Tuesday, January 7, 2014

#039 The System, Part II: Are You All In?

The difference between involvement and commitment is like ham and eggs.  The chicken is involved; the pig is committed.  
                                                                                                                                                                                                 --Martina Navratilova

I guess, as it pertains to the System, I am definitely the pig in this context.  No, I'm not afraid to say it.  I love the system.  I breathe it, and I'm not afraid to bleed it.  It definitely is not the right philosophy for every situation, but it tends to make poor situations a lot better on the basketball court.  I wasn't always the pig...I was the eggs for a lot of years, but now I understand that the System means I have to be All-in or I should try something else.

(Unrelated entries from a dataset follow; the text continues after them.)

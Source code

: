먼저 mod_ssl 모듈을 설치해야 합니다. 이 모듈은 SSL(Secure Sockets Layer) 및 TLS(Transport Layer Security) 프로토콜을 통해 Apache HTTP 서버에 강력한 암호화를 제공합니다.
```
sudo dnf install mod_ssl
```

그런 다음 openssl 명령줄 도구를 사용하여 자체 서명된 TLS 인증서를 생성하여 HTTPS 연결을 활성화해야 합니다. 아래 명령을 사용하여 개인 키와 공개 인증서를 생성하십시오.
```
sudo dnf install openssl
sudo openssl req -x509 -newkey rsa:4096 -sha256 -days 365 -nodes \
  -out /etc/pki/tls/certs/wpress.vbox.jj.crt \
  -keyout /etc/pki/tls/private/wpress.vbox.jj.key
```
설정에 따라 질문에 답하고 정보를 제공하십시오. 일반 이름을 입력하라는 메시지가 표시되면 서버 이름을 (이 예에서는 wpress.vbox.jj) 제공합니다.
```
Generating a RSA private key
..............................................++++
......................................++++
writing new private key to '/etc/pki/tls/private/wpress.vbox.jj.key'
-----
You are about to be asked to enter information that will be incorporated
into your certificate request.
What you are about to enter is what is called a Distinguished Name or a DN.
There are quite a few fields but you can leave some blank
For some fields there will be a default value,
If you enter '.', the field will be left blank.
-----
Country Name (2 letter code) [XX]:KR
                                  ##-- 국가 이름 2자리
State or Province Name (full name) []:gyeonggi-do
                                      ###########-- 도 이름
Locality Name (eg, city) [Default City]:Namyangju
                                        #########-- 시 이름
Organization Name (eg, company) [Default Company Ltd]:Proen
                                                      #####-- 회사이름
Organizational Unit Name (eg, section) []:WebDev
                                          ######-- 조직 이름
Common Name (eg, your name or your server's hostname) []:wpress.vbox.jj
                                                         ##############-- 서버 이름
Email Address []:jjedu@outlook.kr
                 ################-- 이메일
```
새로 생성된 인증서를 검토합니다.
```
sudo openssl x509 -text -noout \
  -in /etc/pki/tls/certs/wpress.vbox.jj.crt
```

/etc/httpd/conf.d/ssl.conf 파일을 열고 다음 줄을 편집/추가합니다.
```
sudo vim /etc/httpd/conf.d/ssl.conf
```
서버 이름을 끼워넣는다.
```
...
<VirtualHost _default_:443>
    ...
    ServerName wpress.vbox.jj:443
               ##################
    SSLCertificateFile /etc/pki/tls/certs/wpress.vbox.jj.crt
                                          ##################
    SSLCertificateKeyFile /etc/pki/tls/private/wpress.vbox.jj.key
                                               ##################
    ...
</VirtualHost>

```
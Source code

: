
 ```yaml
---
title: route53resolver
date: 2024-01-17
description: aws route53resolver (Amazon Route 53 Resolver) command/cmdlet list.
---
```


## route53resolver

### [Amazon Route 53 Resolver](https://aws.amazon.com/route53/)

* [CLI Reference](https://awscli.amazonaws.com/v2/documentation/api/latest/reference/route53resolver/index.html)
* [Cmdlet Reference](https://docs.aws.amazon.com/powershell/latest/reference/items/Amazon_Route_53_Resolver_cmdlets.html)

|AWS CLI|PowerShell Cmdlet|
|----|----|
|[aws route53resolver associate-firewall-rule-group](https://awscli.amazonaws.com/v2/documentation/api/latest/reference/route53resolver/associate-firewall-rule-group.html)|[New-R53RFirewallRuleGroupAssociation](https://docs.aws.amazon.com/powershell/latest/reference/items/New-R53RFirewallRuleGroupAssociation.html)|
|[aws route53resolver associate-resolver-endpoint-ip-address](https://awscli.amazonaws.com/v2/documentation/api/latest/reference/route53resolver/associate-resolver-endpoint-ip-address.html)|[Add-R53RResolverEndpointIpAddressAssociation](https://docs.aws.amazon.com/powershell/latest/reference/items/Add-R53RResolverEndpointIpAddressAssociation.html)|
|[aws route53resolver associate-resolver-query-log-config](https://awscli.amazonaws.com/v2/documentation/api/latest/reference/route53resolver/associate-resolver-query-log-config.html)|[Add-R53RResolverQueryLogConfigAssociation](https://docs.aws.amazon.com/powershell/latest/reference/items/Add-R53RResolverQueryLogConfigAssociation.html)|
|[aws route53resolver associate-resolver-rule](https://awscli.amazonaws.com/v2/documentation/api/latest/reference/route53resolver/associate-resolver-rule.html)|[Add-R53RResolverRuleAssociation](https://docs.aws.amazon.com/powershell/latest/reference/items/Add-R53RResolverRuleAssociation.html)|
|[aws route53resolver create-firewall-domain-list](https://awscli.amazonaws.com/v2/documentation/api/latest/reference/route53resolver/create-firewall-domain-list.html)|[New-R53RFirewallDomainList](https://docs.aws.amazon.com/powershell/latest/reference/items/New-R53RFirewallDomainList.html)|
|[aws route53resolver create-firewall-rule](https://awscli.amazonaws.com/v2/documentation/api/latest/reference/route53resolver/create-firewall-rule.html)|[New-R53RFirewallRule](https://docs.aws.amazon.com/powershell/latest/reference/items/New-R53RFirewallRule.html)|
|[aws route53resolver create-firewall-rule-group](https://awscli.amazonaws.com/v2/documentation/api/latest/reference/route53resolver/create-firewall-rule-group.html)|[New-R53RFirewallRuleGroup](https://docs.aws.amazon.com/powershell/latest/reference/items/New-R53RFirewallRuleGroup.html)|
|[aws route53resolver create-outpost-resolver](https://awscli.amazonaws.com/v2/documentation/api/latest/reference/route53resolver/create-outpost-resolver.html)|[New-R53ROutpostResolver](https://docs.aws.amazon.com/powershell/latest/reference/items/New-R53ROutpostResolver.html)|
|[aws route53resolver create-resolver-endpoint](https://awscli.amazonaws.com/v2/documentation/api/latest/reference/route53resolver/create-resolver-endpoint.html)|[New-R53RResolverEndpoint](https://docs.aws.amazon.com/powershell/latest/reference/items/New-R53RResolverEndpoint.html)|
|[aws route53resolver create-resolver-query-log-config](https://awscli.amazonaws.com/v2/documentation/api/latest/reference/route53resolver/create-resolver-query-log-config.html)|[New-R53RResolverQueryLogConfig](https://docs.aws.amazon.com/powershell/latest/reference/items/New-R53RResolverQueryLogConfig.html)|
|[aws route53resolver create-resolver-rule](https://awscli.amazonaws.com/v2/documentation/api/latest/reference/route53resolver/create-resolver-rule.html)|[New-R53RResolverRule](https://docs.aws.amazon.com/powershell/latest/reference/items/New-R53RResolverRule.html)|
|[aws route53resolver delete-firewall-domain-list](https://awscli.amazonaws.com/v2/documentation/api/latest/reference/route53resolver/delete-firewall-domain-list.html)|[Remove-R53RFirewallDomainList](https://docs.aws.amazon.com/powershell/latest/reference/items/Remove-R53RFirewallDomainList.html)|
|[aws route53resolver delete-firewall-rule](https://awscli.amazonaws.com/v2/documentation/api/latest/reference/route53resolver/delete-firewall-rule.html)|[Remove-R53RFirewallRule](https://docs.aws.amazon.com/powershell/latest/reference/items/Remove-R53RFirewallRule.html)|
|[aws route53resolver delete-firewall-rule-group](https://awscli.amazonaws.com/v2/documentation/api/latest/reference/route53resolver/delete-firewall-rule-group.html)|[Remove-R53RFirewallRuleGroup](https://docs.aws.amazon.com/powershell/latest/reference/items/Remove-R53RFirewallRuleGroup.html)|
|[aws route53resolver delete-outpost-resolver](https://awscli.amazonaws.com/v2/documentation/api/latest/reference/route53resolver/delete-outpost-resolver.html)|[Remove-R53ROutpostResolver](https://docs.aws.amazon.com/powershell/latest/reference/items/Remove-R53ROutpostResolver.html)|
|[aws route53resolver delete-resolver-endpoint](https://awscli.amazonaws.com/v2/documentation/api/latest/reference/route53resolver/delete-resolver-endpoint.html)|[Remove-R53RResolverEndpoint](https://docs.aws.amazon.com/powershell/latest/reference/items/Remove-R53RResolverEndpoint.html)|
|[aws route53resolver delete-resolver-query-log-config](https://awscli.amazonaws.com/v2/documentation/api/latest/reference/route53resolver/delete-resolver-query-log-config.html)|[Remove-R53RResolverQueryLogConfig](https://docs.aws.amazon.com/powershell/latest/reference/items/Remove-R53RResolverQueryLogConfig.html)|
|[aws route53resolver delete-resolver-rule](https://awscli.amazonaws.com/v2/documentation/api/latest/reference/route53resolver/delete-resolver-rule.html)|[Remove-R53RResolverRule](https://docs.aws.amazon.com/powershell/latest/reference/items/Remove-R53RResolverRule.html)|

I have received many, many phone calls and emails over the past 8 months from high school coaches and college coaches looking for ways to improve their own version of the System.  I can definitely relate because I was and continue to be just like those coaches:  always looking for an edge to make my team better.

I had one of those calls this morning when a bright, young, dynamic high school coach out of New York reached out to me after reading one of my past blogs about the System.  He has gone so far as to begin teaching it to his middle school coaches and making sure they are running and learning it now with 11-13 year olds.  I loved the sound of this!  What a great way to learn the game and develop skills necessary toward being a very good high school player and improving the potential for making a college roster!

As I talked with this coach this morning, it became pretty obvious to me that he was going through what just about all of us go through in the beginning of attempting to run the System.  Doubt.  Hesitation.  Unwilling to fully commit.  Struggling to let players make mistakes and fail.  Not allowing or enabling players to be fast, fearless, and a little reckless.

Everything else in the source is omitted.